(Stored data entries)
══════════
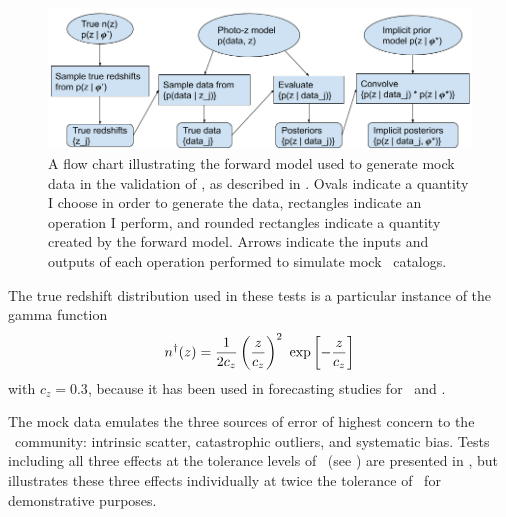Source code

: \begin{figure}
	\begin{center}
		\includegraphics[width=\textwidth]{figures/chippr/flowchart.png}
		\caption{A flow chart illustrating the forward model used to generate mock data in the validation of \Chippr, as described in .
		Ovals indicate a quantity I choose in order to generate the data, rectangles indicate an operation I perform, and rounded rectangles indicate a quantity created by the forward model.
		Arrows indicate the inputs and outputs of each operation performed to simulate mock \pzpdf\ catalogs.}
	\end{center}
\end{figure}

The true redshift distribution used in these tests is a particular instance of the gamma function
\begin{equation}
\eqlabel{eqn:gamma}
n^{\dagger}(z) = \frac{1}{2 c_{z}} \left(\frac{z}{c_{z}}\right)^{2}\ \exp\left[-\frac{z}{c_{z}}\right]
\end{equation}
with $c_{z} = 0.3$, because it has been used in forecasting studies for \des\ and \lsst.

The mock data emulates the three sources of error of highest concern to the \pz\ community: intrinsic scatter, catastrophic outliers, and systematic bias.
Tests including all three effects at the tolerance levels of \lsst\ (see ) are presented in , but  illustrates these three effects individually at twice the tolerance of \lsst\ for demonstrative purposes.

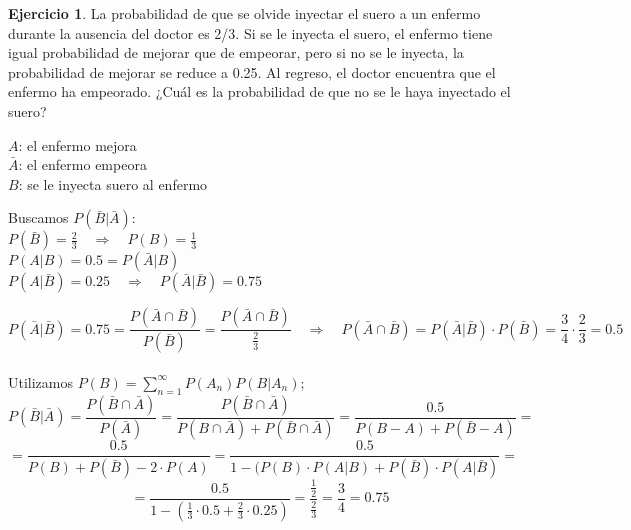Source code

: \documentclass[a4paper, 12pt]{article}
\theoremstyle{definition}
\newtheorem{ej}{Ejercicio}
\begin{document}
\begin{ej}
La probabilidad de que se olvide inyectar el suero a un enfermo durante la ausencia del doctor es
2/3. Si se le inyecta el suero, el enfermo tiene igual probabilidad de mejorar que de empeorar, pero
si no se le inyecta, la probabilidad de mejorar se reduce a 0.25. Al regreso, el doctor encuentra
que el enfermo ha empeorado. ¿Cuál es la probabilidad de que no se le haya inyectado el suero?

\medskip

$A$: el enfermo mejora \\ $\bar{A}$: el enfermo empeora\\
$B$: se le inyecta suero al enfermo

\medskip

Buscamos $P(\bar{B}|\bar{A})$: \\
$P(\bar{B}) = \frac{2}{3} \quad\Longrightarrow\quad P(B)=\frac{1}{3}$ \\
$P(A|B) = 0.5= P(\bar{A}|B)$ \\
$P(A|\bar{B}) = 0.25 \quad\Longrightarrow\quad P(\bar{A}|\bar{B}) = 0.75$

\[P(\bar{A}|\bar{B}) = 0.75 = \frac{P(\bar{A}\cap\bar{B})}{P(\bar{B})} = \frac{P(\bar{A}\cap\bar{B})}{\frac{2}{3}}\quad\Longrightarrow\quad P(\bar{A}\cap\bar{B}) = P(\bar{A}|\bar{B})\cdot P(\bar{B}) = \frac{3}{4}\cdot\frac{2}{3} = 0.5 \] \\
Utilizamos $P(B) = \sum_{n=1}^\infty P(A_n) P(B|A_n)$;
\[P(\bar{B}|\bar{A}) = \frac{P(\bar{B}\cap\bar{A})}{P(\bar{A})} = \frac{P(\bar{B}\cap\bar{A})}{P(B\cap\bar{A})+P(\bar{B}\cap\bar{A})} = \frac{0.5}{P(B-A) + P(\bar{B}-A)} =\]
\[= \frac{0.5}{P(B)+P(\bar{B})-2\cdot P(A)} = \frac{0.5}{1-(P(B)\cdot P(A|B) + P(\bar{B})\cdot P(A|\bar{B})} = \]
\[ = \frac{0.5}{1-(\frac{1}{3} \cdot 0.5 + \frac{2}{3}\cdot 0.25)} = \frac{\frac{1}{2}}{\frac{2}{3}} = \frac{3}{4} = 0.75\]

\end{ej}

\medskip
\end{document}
══════════
Quote the data exactly, leaving every image out of the copy.

EXERCISE RESULT
Source code

: \begin{figure}
	\begin{center}
		\includegraphics[width=\textwidth]{figures/chippr/flowchart.png}
		\caption{A flow chart illustrating the forward model used to generate mock data in the validation of \Chippr, as described in .
		Ovals indicate a quantity I choose in order to generate the data, rectangles indicate an operation I perform, and rounded rectangles indicate a quantity created by the forward model.
		Arrows indicate the inputs and outputs of each operation performed to simulate mock \pzpdf\ catalogs.}
	\end{center}
\end{figure}

The true redshift distribution used in these tests is a particular instance of the gamma function
\begin{equation}
\eqlabel{eqn:gamma}
n^{\dagger}(z) = \frac{1}{2 c_{z}} \left(\frac{z}{c_{z}}\right)^{2}\ \exp\left[-\frac{z}{c_{z}}\right]
\end{equation}
with $c_{z} = 0.3$, because it has been used in forecasting studies for \des\ and \lsst.

The mock data emulates the three sources of error of highest concern to the \pz\ community: intrinsic scatter, catastrophic outliers, and systematic bias.
Tests including all three effects at the tolerance levels of \lsst\ (see ) are presented in , but  illustrates these three effects individually at twice the tolerance of \lsst\ for demonstrative purposes.

Source code

: \documentclass[a4paper, 12pt]{article}
\theoremstyle{definition}
\newtheorem{ej}{Ejercicio}
\begin{document}
\begin{ej}
La probabilidad de que se olvide inyectar el suero a un enfermo durante la ausencia del doctor es
2/3. Si se le inyecta el suero, el enfermo tiene igual probabilidad de mejorar que de empeorar, pero
si no se le inyecta, la probabilidad de mejorar se reduce a 0.25. Al regreso, el doctor encuentra
que el enfermo ha empeorado. ¿Cuál es la probabilidad de que no se le haya inyectado el suero?

\medskip

$A$: el enfermo mejora \\ $\bar{A}$: el enfermo empeora\\
$B$: se le inyecta suero al enfermo

\medskip

Buscamos $P(\bar{B}|\bar{A})$: \\
$P(\bar{B}) = \frac{2}{3} \quad\Longrightarrow\quad P(B)=\frac{1}{3}$ \\
$P(A|B) = 0.5= P(\bar{A}|B)$ \\
$P(A|\bar{B}) = 0.25 \quad\Longrightarrow\quad P(\bar{A}|\bar{B}) = 0.75$

\[P(\bar{A}|\bar{B}) = 0.75 = \frac{P(\bar{A}\cap\bar{B})}{P(\bar{B})} = \frac{P(\bar{A}\cap\bar{B})}{\frac{2}{3}}\quad\Longrightarrow\quad P(\bar{A}\cap\bar{B}) = P(\bar{A}|\bar{B})\cdot P(\bar{B}) = \frac{3}{4}\cdot\frac{2}{3} = 0.5 \] \\
Utilizamos $P(B) = \sum_{n=1}^\infty P(A_n) P(B|A_n)$;
\[P(\bar{B}|\bar{A}) = \frac{P(\bar{B}\cap\bar{A})}{P(\bar{A})} = \frac{P(\bar{B}\cap\bar{A})}{P(B\cap\bar{A})+P(\bar{B}\cap\bar{A})} = \frac{0.5}{P(B-A) + P(\bar{B}-A)} =\]
\[= \frac{0.5}{P(B)+P(\bar{B})-2\cdot P(A)} = \frac{0.5}{1-(P(B)\cdot P(A|B) + P(\bar{B})\cdot P(A|\bar{B})} = \]
\[ = \frac{0.5}{1-(\frac{1}{3} \cdot 0.5 + \frac{2}{3}\cdot 0.25)} = \frac{\frac{1}{2}}{\frac{2}{3}} = \frac{3}{4} = 0.75\]

\end{ej}

\medskip
\end{document}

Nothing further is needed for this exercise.